訴状は州際取引で二重課税が生じ得る点も問題視する。イリノイ州が課税権限を州内の経済活動に明確に限定しておらず、現行の運用では顧客の住所、口座記録、郵送先情報、IPアドレスなどを根拠に"取引がイリノイ州で行われた"と判断され得るという。他州が独自基準で同一取引を自州内と認定した場合、単一のデジタル資産移転が2つの管轄で同時に課税される可能性がある。さらに、イリノイ州は他州で支払った同種税の税額控除を設けていないため、州際のデジタル資産取引が単一州内取引より重い税負担となり得るとしている。

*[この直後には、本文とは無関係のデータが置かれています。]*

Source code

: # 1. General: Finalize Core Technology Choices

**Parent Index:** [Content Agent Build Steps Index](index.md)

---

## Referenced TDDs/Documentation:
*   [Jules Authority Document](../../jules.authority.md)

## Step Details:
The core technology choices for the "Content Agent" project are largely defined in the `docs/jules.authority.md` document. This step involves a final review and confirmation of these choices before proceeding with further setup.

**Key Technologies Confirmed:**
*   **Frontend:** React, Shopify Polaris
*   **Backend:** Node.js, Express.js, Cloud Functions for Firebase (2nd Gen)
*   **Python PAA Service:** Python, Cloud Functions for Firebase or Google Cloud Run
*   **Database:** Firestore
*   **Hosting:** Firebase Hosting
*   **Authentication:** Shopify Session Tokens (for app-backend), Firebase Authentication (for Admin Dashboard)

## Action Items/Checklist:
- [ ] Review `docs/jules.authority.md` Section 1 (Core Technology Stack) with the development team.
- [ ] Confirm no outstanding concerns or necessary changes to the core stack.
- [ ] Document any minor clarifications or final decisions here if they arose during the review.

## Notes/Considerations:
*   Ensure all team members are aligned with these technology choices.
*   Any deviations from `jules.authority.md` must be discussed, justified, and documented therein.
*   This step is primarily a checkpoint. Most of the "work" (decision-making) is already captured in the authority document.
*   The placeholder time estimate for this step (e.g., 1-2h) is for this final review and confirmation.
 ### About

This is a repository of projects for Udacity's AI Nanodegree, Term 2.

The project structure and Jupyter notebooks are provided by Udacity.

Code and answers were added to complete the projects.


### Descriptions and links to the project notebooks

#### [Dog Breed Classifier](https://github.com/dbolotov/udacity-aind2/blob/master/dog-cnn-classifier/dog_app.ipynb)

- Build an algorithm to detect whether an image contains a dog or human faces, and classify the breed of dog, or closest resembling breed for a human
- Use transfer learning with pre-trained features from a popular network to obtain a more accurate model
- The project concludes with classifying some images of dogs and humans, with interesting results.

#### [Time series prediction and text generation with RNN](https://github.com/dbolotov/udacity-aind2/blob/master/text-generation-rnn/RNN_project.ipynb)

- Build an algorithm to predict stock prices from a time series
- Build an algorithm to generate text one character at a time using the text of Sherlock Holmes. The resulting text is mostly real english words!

この税制は、JB・プリツカー知事が今年6月、2027会計年度の総額559億ドル予算の一部として署名し成立した。州の予算資料では、税収は年間約6,000万ドルを見込む。法律上、イリノイ州の顧客に対しデジタル資産の交換・移転・保管サービスを提供するブローカーは、該当業務に紐づくデジタル資産価値に対して0.2%の"フランチャイズ税"を負担する。州外ブローカーでも、12カ月でイリノイ州顧客からの収益が10万ドル以上なら課税対象となり得る。
対象ブローカーには登録、顧客からの分離徴収、取引記録の保存、月次報告が求められる。ブローカーが顧客分を徴収しない場合、顧客が自ら税額を算定し、翌月20日までに税務当局へ納付しなければならない。ブローカーと顧客の双方に報告義務が課される。
なお、同税制を巡る業界側の訴訟は今回が2件目。デジタル資産業界団体のDigital Chamberは7月、同じサンガモン郡巡回裁判所に別件訴訟を提起し、デジタル資産取引が類似の伝統的資産取引と異なる税務上の扱いを受けていると主張した。あわせて、会期終盤に大型包括法案へ関連条項が組み込まれたとして立法手続きにも疑義を呈している。業界団体は以前からこの課税に公然と反対し、影響を受ける事業者への事前通知が不十分だったとも指摘していた。